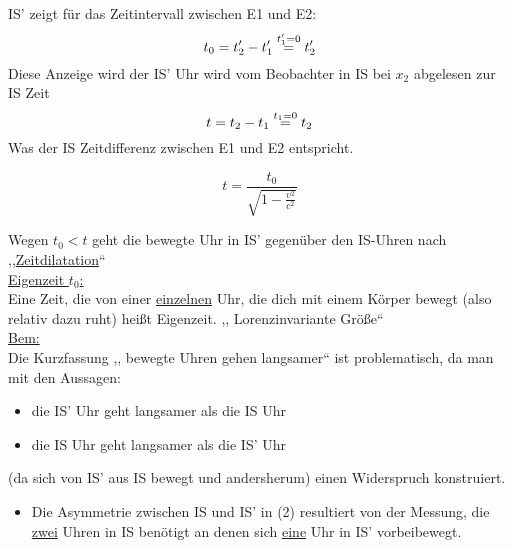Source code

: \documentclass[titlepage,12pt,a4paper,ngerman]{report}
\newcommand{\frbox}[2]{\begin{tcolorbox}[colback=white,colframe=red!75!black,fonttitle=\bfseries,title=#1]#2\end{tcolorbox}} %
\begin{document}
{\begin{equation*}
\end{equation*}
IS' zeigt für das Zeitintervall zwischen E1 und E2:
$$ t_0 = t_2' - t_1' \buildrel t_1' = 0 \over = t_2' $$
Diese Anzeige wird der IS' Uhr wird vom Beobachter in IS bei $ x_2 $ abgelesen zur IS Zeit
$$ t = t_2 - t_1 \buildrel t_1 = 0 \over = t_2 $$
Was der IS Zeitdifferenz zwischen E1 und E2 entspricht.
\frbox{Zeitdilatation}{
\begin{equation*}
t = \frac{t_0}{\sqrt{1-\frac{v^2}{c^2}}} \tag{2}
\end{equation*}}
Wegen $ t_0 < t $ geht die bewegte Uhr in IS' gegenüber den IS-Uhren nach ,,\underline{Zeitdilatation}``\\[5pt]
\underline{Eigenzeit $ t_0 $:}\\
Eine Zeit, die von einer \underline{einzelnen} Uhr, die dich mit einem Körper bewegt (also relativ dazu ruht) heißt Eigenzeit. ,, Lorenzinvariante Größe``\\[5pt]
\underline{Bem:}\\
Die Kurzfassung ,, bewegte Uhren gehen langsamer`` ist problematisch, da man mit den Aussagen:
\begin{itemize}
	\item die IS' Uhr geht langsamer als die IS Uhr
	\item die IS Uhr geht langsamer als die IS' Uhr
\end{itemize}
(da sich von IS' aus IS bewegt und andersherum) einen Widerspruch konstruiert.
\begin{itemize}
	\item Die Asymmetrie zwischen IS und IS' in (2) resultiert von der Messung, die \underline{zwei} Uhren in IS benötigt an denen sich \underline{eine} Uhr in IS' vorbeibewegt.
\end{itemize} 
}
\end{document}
━━━━━━━━
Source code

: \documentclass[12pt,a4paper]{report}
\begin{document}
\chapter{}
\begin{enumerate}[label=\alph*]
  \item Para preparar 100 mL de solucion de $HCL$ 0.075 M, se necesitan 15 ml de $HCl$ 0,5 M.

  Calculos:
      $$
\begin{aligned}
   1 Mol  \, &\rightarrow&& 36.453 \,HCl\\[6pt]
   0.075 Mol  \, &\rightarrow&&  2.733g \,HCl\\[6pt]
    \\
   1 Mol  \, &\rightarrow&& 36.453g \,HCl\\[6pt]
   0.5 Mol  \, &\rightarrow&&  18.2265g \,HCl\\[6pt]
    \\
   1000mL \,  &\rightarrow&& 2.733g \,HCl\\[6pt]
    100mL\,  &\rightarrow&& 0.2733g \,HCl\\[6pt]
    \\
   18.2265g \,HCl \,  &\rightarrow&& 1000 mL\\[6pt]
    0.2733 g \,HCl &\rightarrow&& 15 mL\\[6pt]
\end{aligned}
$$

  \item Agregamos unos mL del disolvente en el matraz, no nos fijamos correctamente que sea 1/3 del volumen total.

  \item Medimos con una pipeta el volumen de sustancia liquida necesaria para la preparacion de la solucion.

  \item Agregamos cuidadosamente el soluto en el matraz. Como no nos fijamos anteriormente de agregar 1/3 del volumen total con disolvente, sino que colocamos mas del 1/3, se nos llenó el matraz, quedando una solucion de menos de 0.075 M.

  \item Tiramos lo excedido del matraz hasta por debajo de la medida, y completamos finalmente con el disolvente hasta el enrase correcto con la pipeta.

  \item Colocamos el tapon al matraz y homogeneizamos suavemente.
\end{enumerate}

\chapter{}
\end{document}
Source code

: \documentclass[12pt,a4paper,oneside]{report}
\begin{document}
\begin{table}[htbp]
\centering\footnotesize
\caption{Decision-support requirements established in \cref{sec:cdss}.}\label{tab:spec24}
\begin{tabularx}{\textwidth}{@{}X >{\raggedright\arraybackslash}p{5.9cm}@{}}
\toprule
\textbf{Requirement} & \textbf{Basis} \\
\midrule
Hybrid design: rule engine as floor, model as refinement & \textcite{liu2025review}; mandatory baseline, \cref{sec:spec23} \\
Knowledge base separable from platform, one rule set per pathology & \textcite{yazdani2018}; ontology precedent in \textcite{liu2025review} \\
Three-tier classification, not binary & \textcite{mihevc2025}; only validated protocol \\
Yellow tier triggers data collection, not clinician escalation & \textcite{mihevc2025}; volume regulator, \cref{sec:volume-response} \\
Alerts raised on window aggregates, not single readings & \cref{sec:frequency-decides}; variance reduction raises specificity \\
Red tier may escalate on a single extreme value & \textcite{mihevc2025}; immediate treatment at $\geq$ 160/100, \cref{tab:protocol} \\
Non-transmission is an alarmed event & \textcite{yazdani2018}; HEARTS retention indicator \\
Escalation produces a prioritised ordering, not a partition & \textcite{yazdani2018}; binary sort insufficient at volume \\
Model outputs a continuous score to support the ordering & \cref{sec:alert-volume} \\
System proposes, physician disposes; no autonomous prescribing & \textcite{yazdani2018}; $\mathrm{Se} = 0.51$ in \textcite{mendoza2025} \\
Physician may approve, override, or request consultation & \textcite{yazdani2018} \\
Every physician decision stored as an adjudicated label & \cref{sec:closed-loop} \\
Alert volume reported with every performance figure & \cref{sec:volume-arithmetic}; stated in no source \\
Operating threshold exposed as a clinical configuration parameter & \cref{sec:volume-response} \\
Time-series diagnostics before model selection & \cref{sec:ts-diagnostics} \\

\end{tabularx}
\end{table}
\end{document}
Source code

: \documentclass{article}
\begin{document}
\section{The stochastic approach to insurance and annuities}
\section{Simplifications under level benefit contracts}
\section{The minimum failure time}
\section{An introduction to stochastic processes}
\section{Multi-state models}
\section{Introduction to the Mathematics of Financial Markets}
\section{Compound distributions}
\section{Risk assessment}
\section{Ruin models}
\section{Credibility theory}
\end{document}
━━━━━━━━
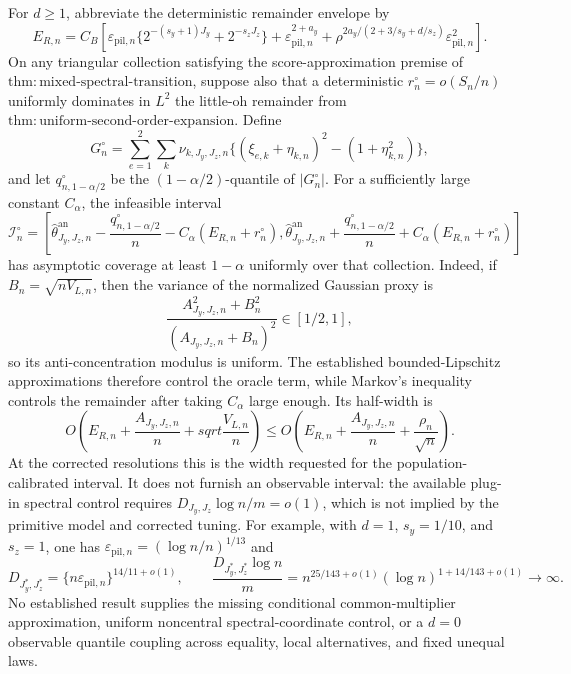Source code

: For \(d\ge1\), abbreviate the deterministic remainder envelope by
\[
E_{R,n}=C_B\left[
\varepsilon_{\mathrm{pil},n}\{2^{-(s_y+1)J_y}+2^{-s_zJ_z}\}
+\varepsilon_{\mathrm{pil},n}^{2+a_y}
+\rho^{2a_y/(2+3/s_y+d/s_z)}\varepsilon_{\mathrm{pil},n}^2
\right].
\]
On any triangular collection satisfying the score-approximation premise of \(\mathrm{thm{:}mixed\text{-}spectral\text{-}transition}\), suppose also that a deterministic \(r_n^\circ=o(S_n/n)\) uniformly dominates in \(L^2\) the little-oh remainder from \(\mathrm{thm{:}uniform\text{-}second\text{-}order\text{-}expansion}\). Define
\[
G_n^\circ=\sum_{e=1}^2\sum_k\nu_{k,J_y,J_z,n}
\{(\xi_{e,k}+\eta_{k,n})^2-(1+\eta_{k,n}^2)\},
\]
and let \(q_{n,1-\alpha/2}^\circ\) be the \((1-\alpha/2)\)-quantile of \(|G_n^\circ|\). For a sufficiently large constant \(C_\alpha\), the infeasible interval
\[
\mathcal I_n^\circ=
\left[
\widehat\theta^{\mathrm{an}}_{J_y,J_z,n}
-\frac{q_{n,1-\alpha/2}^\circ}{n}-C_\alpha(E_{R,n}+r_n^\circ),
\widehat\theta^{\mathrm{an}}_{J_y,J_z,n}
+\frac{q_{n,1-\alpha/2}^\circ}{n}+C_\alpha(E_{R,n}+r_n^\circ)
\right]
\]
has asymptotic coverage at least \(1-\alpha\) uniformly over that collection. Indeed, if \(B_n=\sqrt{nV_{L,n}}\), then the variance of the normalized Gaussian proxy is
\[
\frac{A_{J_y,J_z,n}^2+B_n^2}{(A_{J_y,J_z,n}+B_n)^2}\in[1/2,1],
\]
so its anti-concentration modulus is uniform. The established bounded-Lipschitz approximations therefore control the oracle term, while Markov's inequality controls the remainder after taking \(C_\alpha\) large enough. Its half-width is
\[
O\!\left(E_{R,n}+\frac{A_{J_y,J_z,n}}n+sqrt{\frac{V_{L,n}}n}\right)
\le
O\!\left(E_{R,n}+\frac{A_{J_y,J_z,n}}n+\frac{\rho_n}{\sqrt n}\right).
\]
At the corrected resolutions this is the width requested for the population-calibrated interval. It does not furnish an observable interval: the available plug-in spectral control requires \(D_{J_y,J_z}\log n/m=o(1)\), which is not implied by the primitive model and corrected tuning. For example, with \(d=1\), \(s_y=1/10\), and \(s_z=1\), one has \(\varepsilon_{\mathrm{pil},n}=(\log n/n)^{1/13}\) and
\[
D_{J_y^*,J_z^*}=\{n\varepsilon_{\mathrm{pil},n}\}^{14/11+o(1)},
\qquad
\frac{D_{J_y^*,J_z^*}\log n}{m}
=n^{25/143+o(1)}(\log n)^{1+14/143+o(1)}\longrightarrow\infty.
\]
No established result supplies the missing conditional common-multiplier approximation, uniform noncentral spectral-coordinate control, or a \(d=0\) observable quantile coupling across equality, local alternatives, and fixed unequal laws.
━━━━━━━━
Report all lines in the listing above that contain the word "binary".

* **Problem solution**
Three-tier classification, not binary & \textcite{mihevc2025}; only validated protocol \\
Escalation produces a prioritised ordering, not a partition & \textcite{yazdani2018}; binary sort insufficient at volume \\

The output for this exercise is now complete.